Ladarius Marshall v. Scott Eckstein, No. 15-CV-008 (E.D. Wis. Apr. 22, 2020)

Marshall pleaded to homicide and other charges. Before he did so, though, he moved to suppress statements he’d made during more than 12 hours of interrogation at the police station (he was 16 years old at the time). The trial court and our court of appeals held that the interrogating officers “scrupulously honored” Marshall’s multiple assertions that he didn’t want to talk with them anymore. The federal district court finds this conclusion unreasonable because the officers deflected his refusals to talk and cajoled him into continuing. What’s more, the court says that even his later statements–given to officers who did follow Miranda‘s rules–must be suppressed because they were too closely connected to his original, unlawfully-taken statements.

Under AEDPA, a federal court can’t grant a habeas petition unless the state court decision is either contrary to, or an unreasonable application of, law that’s been clearly established by the Supreme Court. The relevant law here is Miranda v. Arizona and several SCOTUS cases that elaborated upon it. In a nutshell, Michigan v. Mosley, 423 U.S. 96 (1975), said that a suspect’s request to cut of questioning must be “scrupulously honored”–that the police may not respond “either by refusing to discontinue the interrogation upon request or by persisting in repeated efforts to wear down his resistance and make him change his mind.” After noting that the Wisconsin Court of Appeals dedicated only two paragraphs to analyzing the question, the federal court concludes that the state court was unreasonable in saying that Marshall didn’t unambiguously invoke his right to silence, and that it was Marshall’s unconstrained choice–rather than the officers’ failure to follow Miranda–that led to the resumption of the interrogation:

instead of “scrupulously honoring” Marshall’s invocation of his right to cut off questioning, Detective Petropoulos attempted to change his mind by asking him, “so you’re going to let other people talk for you?” When Marshall persisted, saying, “I’m through talking. I ain’t going to talk no more,” the detectives tried to suggest that, rather than cutting off further questioning, Marshall was simply asking for a break. Detective Petropoulos said, “Well, okay; We’ll take a little break then;” and proceeded to offer Marshall the use of the restroom or something to drink. When Marshall declined, Detective Petropoulos said, “All right. You think about things, okay? And we’ll be back in a couple of minutes.” Detective Braunreiter added, “All right. We’ll be right back, okay?” and Detective Petropoulos announced, “End of interview at this time.”
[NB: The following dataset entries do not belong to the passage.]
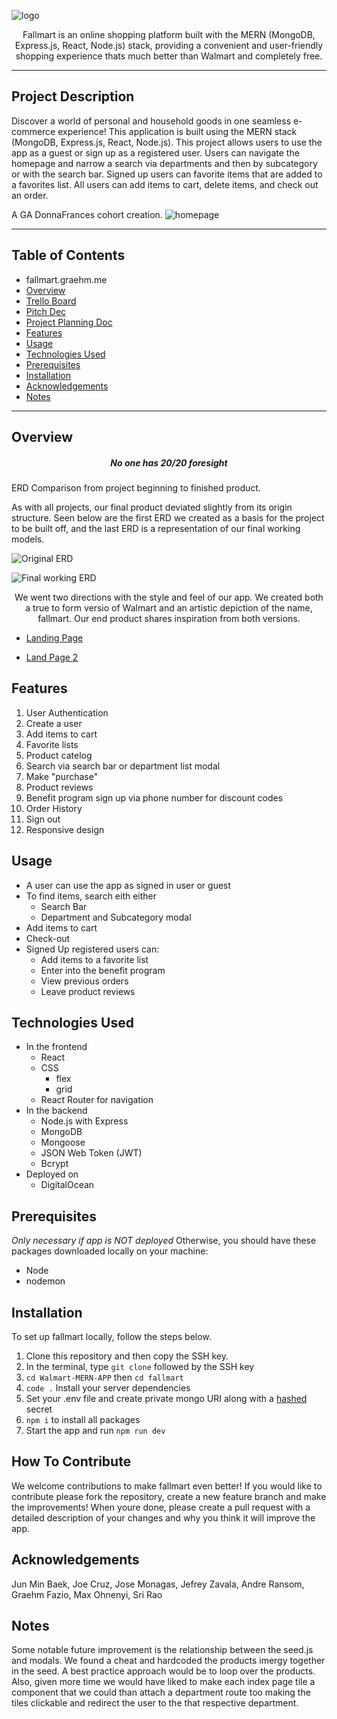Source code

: ![logo](https://i.imgur.com/sy3aUK6.png)

<p align="center">Fallmart is an online shopping platform built with the MERN (MongoDB, Express.js, React, Node.js) stack, providing a convenient and user-friendly shopping experience thats much better than Walmart and completely free.</p>

___
## Project Description
Discover a world of personal and household goods in one seamless e-commerce experience! This application is built using the MERN stack (MongoDB, Express.js, React, Node.js). This project allows users to use the app as a guest or sign up as a registered user. Users can navigate the homepage and narrow a search via departments and then by subcategory or with the search bar. Signed up users can favorite items that are added to a favorites list. All users can add items to cart, delete items, and check out an order. 

A GA DonnaFrances cohort creation.
![homepage](https://i.imgur.com/D21snOa.png)


___
## Table of Contents
- fallmart.graehm.me
- [Overview](#overview)
- [Trello Board](https://trello.com/b/UEHNvPzS/walmart)
- [Pitch Dec](https://docs.google.com/presentation/d/1zLbUtjdnLn8FDhdMuW9853M0LjZK9JoiMzNT_CNWAtQ/edit#slide=id.p)
- [Project Planning Doc](https://docs.google.com/document/d/1hgBN9EicBrrDl1_ha_jUUNqf2T1wqtRs69fWTLwznjU/edit#heading=h.k1sv9hcat1s)
- [Features](#features)
- [Usage](#usage)
- [Technologies Used](#technologies-used)
- [Prerequisites](#prerequisites)
- [Installation](#installation)
- [Acknowledgements](#acknowledgements)
- [Notes](#notes)
___
## Overview
<h5 align="center">No one has 20/20 foresight</h5>

ERD Comparison from project beginning to finished product.

As with all projects, our final product deviated slightly from its origin structure. Seen below are the first ERD we created as a basis for the project to be built off, and the last ERD is a representation of our final working models.

![Original ERD](https://i.imgur.com/Rzzsms6.jpg)

![Final working ERD](https://i.imgur.com/s4IvamP.png)

<p align="center">We went two directions with the style and feel of our app. We created both a true to form versio of Walmart and an artistic depiction of the name, fallmart. Our end product shares inspiration from both versions. </p>

+ [Landing Page](https://i.imgur.com/0oyudGJ.png)

+ [Land Page 2](https://i.imgur.com/FYvydkW.png)

## Features
1. User Authentication 
2. Create a user
3. Add items to cart
4. Favorite lists
5. Product catelog
6. Search via search bar or department list modal
7. Make "purchase"
8. Product reviews
9. Benefit program sign up via phone number for discount codes
10. Order History
11. Sign out
12. Responsive design

## Usage
+ A user can use the app as signed in user or guest
+ To find items, search eith either
    - Search Bar
    - Department and Subcategory modal
+ Add items to cart
+ Check-out
+ Signed Up registered users can: 
    - Add items to a favorite list
    - Enter into the benefit program 
    - View previous orders
    - Leave product reviews

## Technologies Used 
+ In the frontend
    - React 
    - CSS 
        * flex
        * grid
    - React Router for navigation 
+ In the backend
    - Node.js with Express 
    - MongoDB
    - Mongoose
    - JSON Web Token (JWT)
    - Bcrypt
+ Deployed on
    - DigitalOcean

## Prerequisites 
*Only necessary if app is NOT deployed* Otherwise, you should have these packages downloaded locally on your machine: 
+ Node
+ nodemon

## Installation
To set up fallmart locally, follow the steps below. 
1. Clone this repository and then copy the SSH key.
2. In the terminal, type `git clone` followed by the SSH key
3. `cd Walmart-MERN-APP` then `cd fallmart`
4. `code .`
Install your server dependencies
5. Set your .env file and create private mongo URI along with a [hashed](https://emn178.github.io/online-tools/sha256.html) secret
6. `npm i` to install all packages
7. Start the app and run `npm run dev`

## How To Contribute
We welcome contributions to make fallmart even better! If you would like to contribute please fork the repository, create a new feature branch and make the improvements! When youre done, please create a pull request with a detailed description of your changes and why you think it will improve the app. 

## Acknowledgements
Jun Min Baek,
Joe Cruz,
Jose Monagas, 
Jefrey Zavala,
Andre Ransom, 
Graehm Fazio, 
Max Ohnenyi,
Sri Rao 

## Notes
Some notable future improvement is the relationship between the seed.js and modals. We found a cheat and hardcoded the products imergy together in the seed. A best practice approach would be to loop over the products. Also, given more time we would have liked to make each index page tile a component that we could than attach a department route too making the tiles clickable and redirect the user to the that respective department.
(Slip op. at 28). Later, after Marshall again said he had nothing to say to the officers, they nevertheless continued to talk with him about sports and various other matters before veering back into trying to convince him to talk about the homicide investigation. To this, the federal court says that “[p]olice do not scrupulously honor an accused’s invocation of his right to remain silent by first diverting the accused with small talk and then trying to convince him to change his mind and answer questions.” (Slip op. at 32). The court accordingly holds it was unreasonable not to suppress Marshall’s statements during this interrogation.

However, after many hours, there was a shift change, and two other officers took over the handling of Marshall. They, unlike the first two, immediately ceased any interrogation when Marshall asked to stop, and only resumed after he, unprompted, asked to talk more. The court holds, though, that pursuant to Missouri v. Seibert, 542 U.S. 600 (2004), and Oregon v. Elstad, 470 U.S. 298 (1985), Marshall’s statements to these officers must also be suppressed. Unlike in Elstad, the violations here were not inadvertent or technical but were egregious. Also, the confessions Marshall made to the first set of detectives were substantial, and his later statements mostly served to reiterate them. To admit these statements, the court says, would “condone ‘inherently coercive police tactics or methods offensive to due process that render the initial admission involuntary and undermine the suspect’s will to invoke his rights once they are read to him.'” (Slip op. at 41 (citing Elstad, 470 U.S. at 317)).